For the unchecked block, we have this IL code:

//000008:     unchecked
//000009:     {
//000010:         Console.WriteLine("{0:x}", (long)(testPtr + offset));
  IL_000a:  ldstr      "{0:x}"
  IL_000f:  ldloc.0
  IL_0010:  ldloc.1
  IL_0011:  add
  IL_0012:  conv.u8
  IL_0013:  box        [mscorlib]System.Int64
  IL_0018:  call       void [mscorlib]System.Console::WriteLine(string,
                                                                object)
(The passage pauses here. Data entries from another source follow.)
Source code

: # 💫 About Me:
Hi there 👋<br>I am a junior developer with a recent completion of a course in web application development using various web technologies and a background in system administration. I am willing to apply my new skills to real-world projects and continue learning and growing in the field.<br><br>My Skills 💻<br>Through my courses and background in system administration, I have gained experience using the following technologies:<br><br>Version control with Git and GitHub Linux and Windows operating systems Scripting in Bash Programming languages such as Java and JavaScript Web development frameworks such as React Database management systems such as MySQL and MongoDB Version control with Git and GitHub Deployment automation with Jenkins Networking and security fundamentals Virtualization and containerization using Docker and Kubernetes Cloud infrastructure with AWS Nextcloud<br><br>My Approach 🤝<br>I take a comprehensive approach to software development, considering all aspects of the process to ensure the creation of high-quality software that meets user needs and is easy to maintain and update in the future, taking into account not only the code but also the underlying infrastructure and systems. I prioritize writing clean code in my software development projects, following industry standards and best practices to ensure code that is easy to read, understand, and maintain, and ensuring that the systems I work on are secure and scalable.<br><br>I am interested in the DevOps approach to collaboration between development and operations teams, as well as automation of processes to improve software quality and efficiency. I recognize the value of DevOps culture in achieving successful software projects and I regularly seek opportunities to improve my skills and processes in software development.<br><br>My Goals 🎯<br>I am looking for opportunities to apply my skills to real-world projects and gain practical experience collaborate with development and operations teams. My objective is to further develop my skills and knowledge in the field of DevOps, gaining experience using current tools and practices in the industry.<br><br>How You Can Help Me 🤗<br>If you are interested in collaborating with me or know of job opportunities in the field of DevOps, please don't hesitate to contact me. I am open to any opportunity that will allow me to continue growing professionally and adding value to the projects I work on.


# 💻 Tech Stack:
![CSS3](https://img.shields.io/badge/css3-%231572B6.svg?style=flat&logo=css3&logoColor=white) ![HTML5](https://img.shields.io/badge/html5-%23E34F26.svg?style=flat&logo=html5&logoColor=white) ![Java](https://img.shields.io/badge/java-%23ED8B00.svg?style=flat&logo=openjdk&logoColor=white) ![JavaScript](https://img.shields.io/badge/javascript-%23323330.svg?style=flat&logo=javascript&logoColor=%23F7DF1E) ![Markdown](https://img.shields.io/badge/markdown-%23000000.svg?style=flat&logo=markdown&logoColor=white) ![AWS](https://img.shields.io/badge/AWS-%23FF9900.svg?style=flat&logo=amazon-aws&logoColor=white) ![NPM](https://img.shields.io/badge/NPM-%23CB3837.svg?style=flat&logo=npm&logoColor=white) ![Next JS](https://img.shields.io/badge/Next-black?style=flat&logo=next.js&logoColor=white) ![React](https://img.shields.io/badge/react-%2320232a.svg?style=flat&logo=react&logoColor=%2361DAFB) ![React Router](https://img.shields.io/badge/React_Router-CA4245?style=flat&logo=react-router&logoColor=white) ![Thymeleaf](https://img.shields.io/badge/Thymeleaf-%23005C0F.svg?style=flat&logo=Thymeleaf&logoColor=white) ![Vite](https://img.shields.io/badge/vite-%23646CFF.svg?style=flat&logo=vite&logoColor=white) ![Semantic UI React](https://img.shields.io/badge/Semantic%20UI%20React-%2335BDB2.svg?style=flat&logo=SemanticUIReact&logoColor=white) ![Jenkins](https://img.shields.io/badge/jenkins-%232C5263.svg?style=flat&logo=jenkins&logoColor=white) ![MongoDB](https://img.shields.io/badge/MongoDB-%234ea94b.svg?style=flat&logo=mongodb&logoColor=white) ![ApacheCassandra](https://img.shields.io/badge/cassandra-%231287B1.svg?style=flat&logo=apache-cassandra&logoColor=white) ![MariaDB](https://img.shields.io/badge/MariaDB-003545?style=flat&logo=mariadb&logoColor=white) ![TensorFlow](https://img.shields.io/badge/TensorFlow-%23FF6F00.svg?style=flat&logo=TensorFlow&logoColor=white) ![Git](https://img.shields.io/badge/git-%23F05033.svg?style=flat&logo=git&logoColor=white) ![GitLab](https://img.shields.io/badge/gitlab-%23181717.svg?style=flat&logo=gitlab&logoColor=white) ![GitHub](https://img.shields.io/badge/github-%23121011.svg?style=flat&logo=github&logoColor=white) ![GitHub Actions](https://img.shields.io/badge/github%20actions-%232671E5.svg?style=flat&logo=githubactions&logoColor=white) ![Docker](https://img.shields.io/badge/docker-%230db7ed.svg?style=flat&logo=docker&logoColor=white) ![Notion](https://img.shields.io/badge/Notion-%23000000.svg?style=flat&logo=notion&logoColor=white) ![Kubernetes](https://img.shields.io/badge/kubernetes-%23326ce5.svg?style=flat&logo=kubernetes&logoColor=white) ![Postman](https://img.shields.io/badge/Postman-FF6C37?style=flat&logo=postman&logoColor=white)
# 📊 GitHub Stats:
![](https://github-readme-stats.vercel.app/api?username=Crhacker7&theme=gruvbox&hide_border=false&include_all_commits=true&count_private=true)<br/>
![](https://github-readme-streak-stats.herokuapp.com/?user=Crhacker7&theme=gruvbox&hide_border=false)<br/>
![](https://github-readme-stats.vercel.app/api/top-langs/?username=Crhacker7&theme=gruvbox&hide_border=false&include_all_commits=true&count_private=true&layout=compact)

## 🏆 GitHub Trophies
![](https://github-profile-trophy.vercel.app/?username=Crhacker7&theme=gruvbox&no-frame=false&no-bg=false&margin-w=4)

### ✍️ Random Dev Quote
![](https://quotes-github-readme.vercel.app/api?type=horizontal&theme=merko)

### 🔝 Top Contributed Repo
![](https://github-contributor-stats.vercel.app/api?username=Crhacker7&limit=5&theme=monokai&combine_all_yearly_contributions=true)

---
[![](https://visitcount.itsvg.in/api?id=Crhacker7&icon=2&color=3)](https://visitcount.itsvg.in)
At IL offset 11, the add gets 2 operands, one of type byte* and the other of type uint32. Per the CLI spec these are really normalized into native int and int32, respectively. According to the CLI spec (partition III to be precise), the result will be native int. Thus the secodn operand must be promoted to be of type native int. According to the spec, this is accomplished via a sign extension. So the uint.MaxValue (which is 0xFFFFFFFF or -1 in signed notation) is sign extened to 0xFFFFFFFFFFFFFFFF. Then the 2 operands are added (0x0000000008000000L + (-1L) = 0x0000000007FFFFFFL). The conv opcode is only needed for verification purposes to convert the native int into an int64, which in the generated code is a nop.
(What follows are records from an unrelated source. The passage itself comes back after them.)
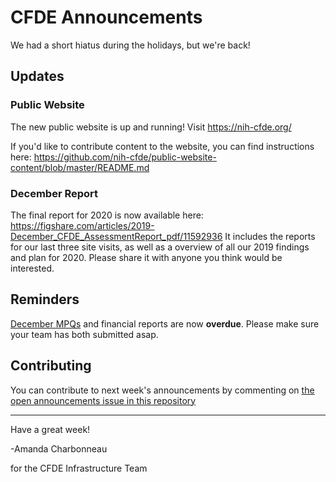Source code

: # CFDE Announcements

We had a short hiatus during the holidays, but we're back!

## Updates


### Public Website

The new public website is up and running! Visit https://nih-cfde.org/ 

If you'd like to contribute content to the website, you can find instructions here: https://github.com/nih-cfde/public-website-content/blob/master/README.md

### December Report

The final report for 2020 is now available here: https://figshare.com/articles/2019-December_CFDE_AssessmentReport_pdf/11592936
It includes the reports for our last three site visits, as well as a overview of all our 2019 findings and plan for 2020. Please share it with anyone you think would be interested. 

## Reminders

[December MPQs](https://forms.gle/Je3Apk6MY6z25uJU6) and financial reports are now **overdue**. Please make sure your team has both submitted asap.

## Contributing

You can contribute to next week's announcements by commenting on [the open
announcements issue in this repository](https://github.com/nih-cfde/announcements/issues?utf8=%E2%9C%93&q=is%3Aissue+is%3Aopen+Announcements)

---

Have a great week!

-Amanda Charbonneau

for the CFDE Infrastructure Team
Now for the checked block, we have this IL:

//000012:     checked
//000013:     {
//000014:         Console.WriteLine("{0:x}", (long)(testPtr + offset));
  IL_001d:  ldstr      "{0:x}"
  IL_0022:  ldloc.0
  IL_0023:  ldloc.1
  IL_0024:  add.ovf.un
  IL_0025:  conv.ovf.i8.un
  IL_0026:  box        [mscorlib]System.Int64
  IL_002b:  call       void [mscorlib]System.Console::WriteLine(string,
                                                                object)
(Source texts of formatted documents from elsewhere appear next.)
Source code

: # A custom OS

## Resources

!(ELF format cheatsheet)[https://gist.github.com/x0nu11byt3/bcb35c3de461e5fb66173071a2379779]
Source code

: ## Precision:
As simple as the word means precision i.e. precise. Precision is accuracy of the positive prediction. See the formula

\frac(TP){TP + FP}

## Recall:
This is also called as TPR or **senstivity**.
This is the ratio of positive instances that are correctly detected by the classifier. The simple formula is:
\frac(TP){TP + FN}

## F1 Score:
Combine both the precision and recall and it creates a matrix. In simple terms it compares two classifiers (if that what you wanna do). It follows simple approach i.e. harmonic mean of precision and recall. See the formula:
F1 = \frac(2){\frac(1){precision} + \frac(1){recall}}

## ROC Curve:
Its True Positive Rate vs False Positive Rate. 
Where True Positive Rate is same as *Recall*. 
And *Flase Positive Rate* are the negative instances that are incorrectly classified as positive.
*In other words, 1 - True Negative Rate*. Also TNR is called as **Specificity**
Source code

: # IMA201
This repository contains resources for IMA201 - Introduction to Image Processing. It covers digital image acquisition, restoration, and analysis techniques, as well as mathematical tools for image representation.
It is virtually identical, except for the add and conv opcode. For the add opcode we've added 2 'suffixes'. The first one is the ".ovf" suffix which has an obvious meaning: check for overflow, but it is also required to 'enable the second suffix: ".un". (i.e. there is no "add.un", only "add.ovf.un"). The ".un" has 2 effects. The most obvious one is that the additiona nd overflow checking are done as if the operands were unsigned integers. From our CS classes way back when, hopefully we all remember that thanks to two's complement binary encoding, signed addition and unsigned addition are the same, so the ".un" really only impacts the overflow checking, right?

Wrong.

Remember that on the IL stack we don't have 2 64-bit numbers, we have an int32 and a native int (after normalization). Well the ".un" means that the conversion from int32 to native is treated like a "conv.u" rather than the default "conv.i" as above. Thus uint.MaxValue is zero extended to 0x00000000FFFFFFFFL. Then the add correctly produces 0x0000000107FFFFFFL. The conv opcode makes sure the unsigned operand can be represented as a signed int64 (which it can).

Your fix works just find for 64-bit. At the IL level a more correct fix would be to explicitly convert the uint32 operand to native int or unsigned native int, and then both the check and unchecked would bhave identically for both 32-bit and 64-bit.

Answer 3

I'm answering my own question as I have solved the problem, but would still be interested in reading comments about why the behavior changes with checked vs unchecked.

This code demonstrates the problem as well as the solution (always casting the offset to long before adding):

public static unsafe void Main(string[] args)
{
    // Dummy pointer, never dereferenced
    byte* testPtr = (byte*)0x00000008000000L;

    uint offset = uint.MaxValue;

    unchecked
    {
        Console.WriteLine("{0:x}", (long)(testPtr + offset));
    }

    checked
    {
        Console.WriteLine("{0:x}", (long)(testPtr + offset));
    }

    unchecked
    {
        Console.WriteLine("{0:x}", (long)(testPtr + (long)offset));
    }

    checked
    {
        Console.WriteLine("{0:x}", (long)(testPtr + (long)offset));
    }
}

This will return (when run on a 64-bit machine):

7ffffff
107ffffff
107ffffff
107ffffff

(BTW, in my project I first wrote all the code as managed code without all this unsafe pointer arithmetic nastiness but found out it was using too much memory. This is just a hobby project; the only one that gets hurt if it blows up is me.)

Answer 4

Please double-check your unsafe code. Reading or writing memory outside the allocated block of memory causes that 'corruption'.